In accordance with one aspect of the invention, in one of its embodiments, there is provided a feed spoiler for reducing sidelobes of a microwave antenna with a feed support. The microwave antenna is characterized by a concave reflector, a beam axis, and a feed horn supported by the feed support at an end opposite to the concave reflector. The feed spoiler has at least one segment of electrically conductive surface forming a roof, as defined below, with two faces. Each face has two edges. One edge of each face is separated from the same edge of the other face by at least the width of the feed support, while the remaining edges are joined to form at least one ridge in such a manner as to substantially cover at least one segment of the feed support. In accordance with alternate embodiments of the invention, a ridge may parallel a segment of the feed support, and edges of the faces of the roof structure may be electrically coupled to the feed support. Particular portions of the feed support which may be substantially covered by respective segments of the feed spoiler include a portion facing the feed horn, a portion perpendicular to the beam axis and facing the concave reflector, and a portion perpendicular to the beam axis and facing away from the concave reflector.

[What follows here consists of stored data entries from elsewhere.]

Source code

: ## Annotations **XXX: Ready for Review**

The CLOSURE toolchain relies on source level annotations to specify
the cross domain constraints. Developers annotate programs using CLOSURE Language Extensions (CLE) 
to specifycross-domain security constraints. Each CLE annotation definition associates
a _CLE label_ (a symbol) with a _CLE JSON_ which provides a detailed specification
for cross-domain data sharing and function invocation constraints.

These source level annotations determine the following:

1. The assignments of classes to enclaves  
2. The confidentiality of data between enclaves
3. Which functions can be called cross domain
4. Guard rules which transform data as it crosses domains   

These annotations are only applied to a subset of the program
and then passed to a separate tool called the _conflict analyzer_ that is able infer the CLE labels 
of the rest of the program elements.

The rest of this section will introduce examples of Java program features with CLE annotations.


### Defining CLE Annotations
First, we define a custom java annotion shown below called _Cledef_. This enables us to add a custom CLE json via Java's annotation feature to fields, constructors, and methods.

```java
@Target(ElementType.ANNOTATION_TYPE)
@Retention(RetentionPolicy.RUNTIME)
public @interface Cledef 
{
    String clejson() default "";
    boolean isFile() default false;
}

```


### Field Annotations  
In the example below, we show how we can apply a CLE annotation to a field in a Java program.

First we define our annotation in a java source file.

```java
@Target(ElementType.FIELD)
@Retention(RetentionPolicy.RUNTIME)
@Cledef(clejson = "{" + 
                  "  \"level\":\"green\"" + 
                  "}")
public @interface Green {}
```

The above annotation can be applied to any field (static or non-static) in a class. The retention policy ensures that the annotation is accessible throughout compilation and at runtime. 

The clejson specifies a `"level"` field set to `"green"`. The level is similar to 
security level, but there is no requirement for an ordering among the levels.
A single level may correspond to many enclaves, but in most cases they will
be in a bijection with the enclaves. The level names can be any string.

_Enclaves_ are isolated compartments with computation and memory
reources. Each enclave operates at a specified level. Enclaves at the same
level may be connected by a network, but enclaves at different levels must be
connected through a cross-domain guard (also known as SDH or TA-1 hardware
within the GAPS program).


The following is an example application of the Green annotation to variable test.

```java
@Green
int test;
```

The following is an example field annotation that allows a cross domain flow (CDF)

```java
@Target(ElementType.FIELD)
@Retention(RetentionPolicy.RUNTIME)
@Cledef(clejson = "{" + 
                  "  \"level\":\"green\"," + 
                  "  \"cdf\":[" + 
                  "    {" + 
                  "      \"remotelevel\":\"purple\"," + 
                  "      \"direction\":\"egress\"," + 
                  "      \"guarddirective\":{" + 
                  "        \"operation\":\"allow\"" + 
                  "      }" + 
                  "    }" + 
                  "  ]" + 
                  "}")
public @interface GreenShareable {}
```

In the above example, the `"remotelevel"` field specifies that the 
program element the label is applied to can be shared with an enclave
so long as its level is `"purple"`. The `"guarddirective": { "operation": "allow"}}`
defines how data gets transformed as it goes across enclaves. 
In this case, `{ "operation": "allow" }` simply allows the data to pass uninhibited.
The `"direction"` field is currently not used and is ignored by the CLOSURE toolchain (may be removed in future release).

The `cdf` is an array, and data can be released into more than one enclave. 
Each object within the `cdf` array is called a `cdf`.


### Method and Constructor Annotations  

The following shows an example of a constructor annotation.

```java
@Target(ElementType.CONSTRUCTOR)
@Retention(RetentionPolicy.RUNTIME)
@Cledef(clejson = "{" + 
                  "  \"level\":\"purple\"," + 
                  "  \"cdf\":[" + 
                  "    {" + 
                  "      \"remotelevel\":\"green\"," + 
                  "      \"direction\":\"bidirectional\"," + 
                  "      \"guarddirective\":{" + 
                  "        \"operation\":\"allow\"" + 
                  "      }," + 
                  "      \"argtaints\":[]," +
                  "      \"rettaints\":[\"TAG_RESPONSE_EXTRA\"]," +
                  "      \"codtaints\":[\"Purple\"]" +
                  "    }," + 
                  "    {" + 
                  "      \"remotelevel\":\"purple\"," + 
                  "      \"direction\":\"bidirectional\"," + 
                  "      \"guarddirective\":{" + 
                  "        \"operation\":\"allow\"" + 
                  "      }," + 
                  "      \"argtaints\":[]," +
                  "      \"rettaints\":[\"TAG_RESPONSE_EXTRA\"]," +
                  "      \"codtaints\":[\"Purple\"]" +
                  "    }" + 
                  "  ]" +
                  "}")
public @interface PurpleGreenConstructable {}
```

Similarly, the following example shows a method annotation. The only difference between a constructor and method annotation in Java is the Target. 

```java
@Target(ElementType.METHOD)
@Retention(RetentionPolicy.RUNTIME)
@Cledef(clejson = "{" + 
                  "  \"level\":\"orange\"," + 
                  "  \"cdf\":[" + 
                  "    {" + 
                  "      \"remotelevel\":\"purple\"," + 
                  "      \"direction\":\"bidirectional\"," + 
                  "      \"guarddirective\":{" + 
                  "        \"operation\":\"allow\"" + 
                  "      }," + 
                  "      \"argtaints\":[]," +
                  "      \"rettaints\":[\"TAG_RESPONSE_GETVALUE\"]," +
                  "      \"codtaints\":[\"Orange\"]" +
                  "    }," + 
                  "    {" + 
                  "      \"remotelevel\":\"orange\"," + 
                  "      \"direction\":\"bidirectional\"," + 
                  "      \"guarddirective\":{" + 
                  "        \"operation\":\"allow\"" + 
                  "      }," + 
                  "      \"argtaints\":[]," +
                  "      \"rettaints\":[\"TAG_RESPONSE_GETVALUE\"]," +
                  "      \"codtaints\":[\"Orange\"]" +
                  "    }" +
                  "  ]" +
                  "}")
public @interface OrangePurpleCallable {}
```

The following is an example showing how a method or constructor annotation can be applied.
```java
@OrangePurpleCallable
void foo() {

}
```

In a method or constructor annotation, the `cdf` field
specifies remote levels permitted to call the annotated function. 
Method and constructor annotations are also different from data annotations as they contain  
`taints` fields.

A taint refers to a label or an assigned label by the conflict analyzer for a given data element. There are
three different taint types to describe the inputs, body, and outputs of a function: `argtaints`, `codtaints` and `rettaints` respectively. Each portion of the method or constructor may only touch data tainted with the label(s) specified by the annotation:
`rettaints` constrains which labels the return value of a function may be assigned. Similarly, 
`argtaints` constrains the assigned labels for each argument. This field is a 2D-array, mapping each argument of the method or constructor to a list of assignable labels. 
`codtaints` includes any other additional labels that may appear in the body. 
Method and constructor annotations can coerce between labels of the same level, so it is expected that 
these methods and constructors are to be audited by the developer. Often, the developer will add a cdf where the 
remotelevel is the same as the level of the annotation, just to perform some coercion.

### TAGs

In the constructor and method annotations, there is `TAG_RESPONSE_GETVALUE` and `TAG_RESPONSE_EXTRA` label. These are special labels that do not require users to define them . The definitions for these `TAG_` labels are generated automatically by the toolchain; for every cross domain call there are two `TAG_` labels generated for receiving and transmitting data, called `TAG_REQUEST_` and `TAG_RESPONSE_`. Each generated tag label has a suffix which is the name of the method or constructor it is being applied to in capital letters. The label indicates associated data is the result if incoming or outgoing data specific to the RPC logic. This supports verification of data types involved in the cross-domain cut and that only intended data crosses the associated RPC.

The microwave antenna feed spoiler described herein may both improve the cross-polarized radiation pattern of the antenna and narrow the horizontally polarized wide angle radiation pattern, particularly, of a shrouded antenna. Additionally, the asymmetric vertically polarized lobes may be reduced. The present invention provides the aforesaid improvements to the radiation pattern of the antenna while being durable, impervious to water, and easily fabricated from inexpensive materials. Other objects and advantages of the invention are in part apparent and in part pointed out hereinafter.

BRIEF DESCRIPTION OF THE DRAWINGS

The invention will be more readily understood by reference to the following description, taken with the accompanying drawings, in which:

FIG. 1 is a side view and front view of the prior art button hook feed support of a microwave antenna.

FIG. 2 is a side view of the current invention showing the feed spoiler coupled to the button hook feed support of a microwave antenna.

FIG. 3 is a view in cross-section, taken along the lines III--III of FIG. 2, of the current invention showing the feed spoiler coupled to a waveguide feed support of a microwave antenna.

FIG. 4 is an exploded view from the side of the current invention showing the feed spoiler coupled to the button hook feed support of a microwave antenna.

FIG. 5 depicts the measured co-polar and cross-polar response of a horizontally polarized microwave antenna having a parabolic reflector and a bent plane-polarized feed.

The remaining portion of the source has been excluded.